== BRIEF ==
Across the entries below, count the lines in which the word "innerHTML" occurs. Reply with the count alone.

== MATERIAL FOR THE TASK ==
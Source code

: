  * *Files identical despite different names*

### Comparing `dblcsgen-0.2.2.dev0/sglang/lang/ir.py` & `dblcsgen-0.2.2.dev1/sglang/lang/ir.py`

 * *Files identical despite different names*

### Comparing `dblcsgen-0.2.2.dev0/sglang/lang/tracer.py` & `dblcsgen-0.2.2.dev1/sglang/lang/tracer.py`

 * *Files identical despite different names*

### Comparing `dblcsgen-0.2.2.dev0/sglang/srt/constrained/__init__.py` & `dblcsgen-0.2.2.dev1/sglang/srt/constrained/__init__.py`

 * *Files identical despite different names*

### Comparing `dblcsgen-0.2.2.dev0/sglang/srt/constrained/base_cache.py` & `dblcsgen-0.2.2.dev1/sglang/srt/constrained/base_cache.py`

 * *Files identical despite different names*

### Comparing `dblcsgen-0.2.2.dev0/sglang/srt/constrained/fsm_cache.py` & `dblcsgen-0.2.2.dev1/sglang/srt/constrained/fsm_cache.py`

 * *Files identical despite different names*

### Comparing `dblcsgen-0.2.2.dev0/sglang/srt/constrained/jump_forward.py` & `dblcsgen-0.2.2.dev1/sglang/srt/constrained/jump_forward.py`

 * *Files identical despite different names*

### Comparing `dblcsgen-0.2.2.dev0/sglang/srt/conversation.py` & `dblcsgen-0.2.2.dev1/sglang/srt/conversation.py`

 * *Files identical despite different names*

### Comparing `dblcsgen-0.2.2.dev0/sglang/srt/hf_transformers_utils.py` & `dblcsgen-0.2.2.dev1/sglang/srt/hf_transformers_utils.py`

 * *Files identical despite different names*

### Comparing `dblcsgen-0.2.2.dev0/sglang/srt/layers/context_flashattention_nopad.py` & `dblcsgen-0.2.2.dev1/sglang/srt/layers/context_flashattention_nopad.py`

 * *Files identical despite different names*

==

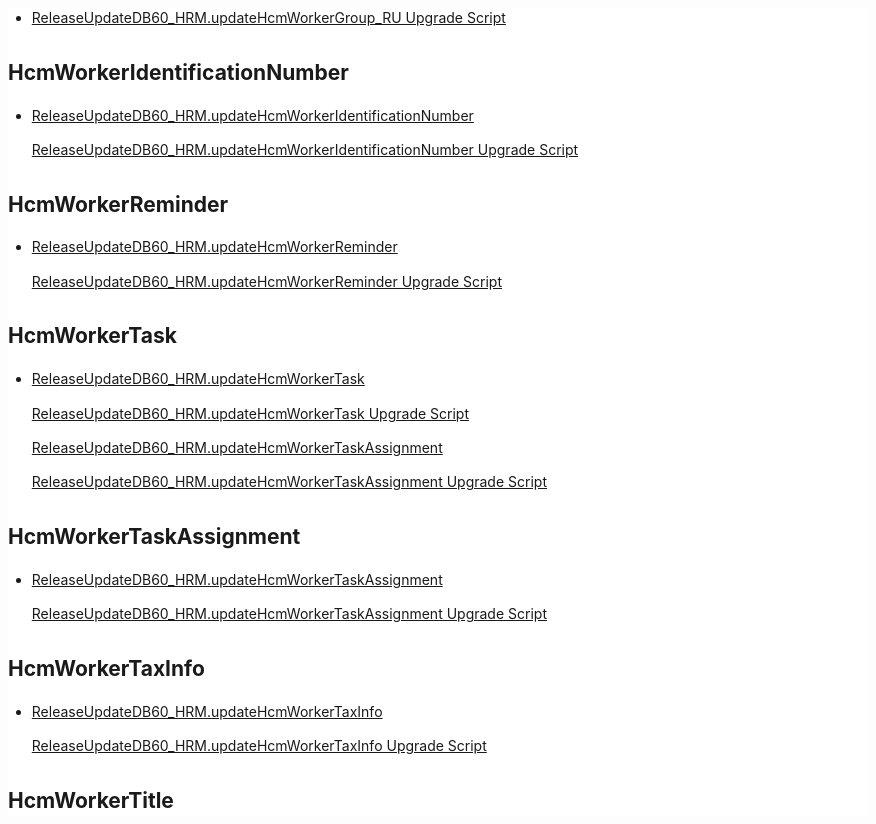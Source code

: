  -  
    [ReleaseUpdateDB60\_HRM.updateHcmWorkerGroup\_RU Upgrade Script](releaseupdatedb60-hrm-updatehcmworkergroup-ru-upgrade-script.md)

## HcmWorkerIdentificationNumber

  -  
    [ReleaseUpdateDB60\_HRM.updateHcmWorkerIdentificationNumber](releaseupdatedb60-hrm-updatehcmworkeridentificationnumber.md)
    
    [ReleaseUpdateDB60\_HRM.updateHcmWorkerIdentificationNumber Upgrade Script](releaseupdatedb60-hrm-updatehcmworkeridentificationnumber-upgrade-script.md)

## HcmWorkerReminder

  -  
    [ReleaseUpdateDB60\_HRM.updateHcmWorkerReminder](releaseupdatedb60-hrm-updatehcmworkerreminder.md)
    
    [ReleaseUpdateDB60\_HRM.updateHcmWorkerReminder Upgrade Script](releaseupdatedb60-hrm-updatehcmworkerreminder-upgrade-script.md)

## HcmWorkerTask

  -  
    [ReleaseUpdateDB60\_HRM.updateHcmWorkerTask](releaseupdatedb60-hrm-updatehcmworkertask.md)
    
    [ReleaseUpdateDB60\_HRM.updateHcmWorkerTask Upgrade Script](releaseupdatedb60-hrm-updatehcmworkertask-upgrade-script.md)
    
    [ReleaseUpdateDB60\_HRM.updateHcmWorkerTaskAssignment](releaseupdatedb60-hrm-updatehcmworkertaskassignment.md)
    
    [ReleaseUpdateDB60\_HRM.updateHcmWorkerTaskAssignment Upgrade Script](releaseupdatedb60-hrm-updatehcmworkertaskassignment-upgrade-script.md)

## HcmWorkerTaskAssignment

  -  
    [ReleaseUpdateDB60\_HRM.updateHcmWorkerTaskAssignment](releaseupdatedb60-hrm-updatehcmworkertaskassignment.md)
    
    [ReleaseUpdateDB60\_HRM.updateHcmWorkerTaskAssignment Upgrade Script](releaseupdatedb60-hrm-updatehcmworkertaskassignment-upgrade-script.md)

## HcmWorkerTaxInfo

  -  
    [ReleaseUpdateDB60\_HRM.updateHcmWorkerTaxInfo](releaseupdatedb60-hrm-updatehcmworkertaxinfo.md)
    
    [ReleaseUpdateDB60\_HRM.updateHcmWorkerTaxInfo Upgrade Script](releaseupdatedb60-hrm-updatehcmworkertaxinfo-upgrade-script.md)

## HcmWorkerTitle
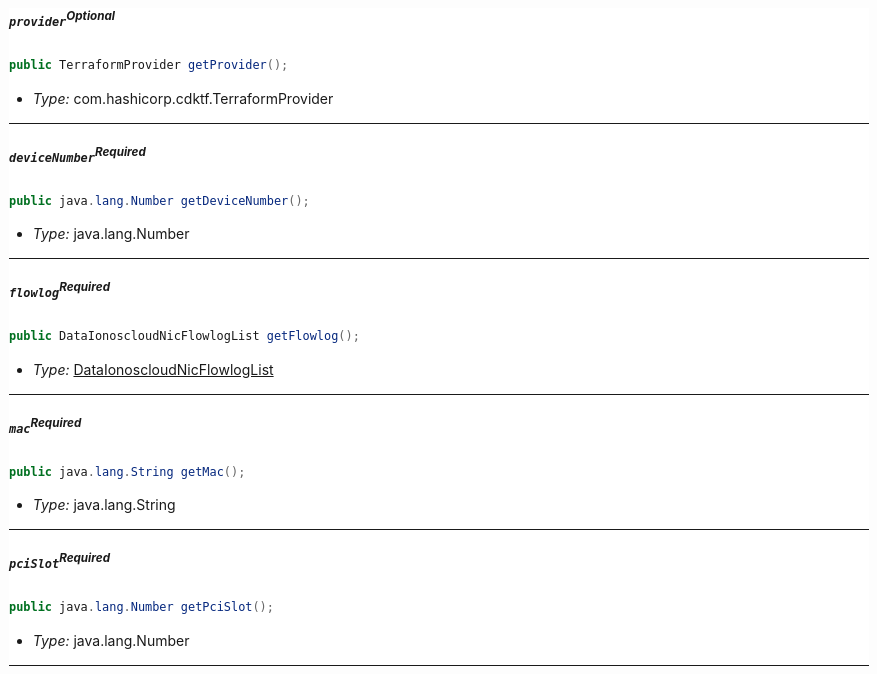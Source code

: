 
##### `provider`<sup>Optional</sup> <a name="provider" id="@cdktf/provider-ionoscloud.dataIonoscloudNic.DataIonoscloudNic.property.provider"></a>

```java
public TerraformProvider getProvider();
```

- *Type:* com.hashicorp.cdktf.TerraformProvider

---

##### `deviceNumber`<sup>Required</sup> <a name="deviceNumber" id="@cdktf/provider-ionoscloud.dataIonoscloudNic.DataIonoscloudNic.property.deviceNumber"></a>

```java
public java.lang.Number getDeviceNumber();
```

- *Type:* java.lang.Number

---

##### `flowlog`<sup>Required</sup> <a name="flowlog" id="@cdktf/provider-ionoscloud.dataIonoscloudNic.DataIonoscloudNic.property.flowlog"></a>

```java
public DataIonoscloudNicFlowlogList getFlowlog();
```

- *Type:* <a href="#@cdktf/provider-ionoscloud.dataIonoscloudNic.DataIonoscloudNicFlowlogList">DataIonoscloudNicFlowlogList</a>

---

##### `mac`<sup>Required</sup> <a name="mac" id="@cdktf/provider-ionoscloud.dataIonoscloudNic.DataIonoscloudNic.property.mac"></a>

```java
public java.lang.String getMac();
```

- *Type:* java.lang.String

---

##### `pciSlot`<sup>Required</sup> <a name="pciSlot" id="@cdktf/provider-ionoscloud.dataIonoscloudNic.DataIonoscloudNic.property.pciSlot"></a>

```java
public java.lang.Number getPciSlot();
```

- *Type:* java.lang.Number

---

==

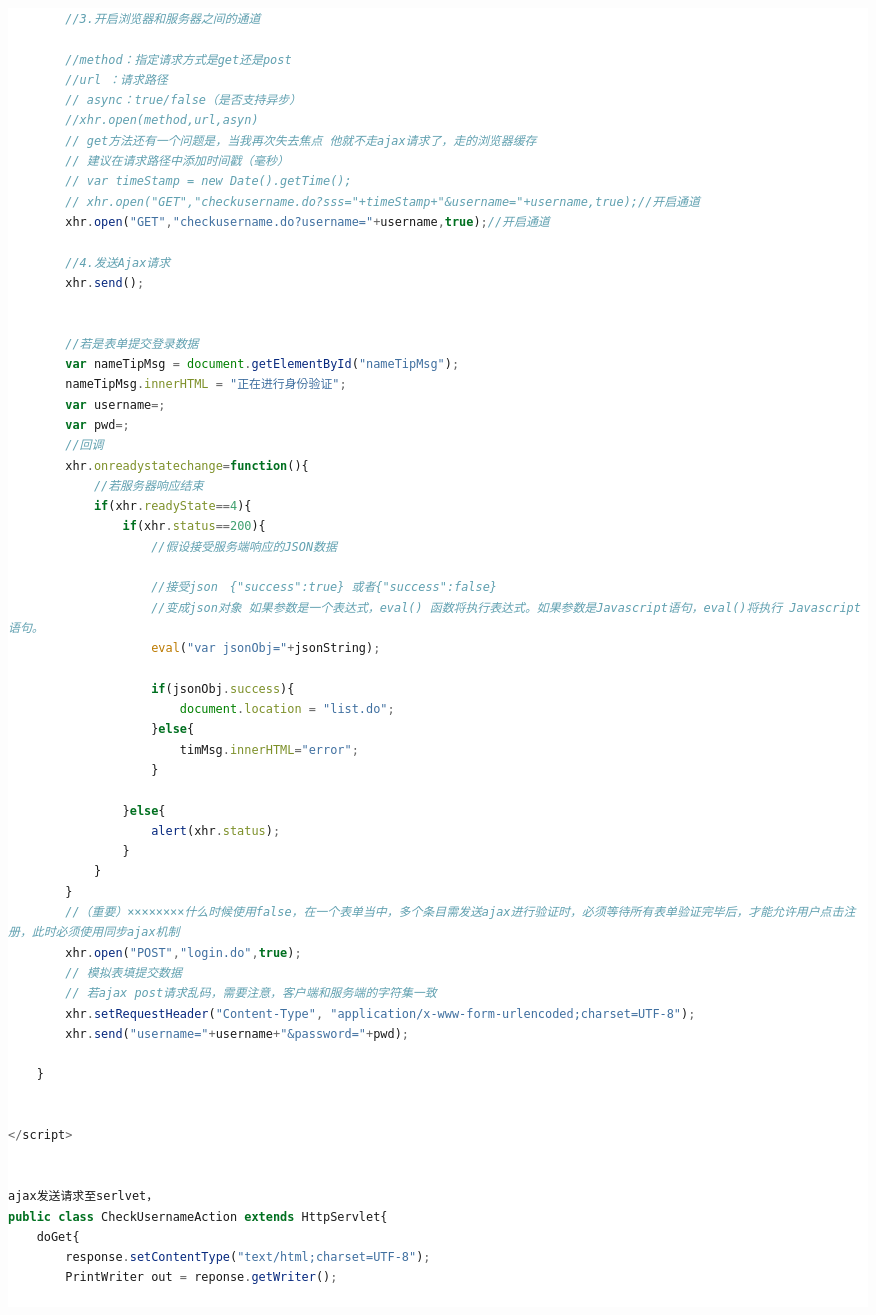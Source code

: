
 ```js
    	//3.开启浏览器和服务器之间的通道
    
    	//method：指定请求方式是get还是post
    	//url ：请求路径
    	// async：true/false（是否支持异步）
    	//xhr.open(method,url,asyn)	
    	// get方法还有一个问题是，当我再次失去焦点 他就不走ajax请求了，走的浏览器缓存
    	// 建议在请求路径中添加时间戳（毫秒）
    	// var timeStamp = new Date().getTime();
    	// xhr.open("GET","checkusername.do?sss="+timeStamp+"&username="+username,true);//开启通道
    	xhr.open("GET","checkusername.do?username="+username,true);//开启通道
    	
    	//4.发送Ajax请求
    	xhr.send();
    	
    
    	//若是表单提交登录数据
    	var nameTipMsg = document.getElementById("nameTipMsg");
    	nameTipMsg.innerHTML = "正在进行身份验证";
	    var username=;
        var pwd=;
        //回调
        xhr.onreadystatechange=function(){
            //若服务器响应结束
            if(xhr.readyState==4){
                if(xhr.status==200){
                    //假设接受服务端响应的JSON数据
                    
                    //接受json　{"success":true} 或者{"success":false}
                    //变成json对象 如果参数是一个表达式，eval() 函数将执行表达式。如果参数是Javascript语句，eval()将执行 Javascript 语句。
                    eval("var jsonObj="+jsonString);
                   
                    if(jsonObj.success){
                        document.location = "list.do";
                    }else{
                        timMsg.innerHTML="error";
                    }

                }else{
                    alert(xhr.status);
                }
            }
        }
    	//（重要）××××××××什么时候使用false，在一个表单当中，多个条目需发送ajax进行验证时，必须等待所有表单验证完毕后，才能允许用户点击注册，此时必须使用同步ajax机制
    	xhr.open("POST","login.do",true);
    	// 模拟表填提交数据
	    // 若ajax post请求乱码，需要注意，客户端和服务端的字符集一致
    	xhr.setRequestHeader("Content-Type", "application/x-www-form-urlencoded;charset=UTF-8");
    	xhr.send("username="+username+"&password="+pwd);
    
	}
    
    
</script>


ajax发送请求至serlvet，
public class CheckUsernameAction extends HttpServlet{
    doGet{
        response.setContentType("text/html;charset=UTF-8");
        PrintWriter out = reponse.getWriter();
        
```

== RESULT ==
2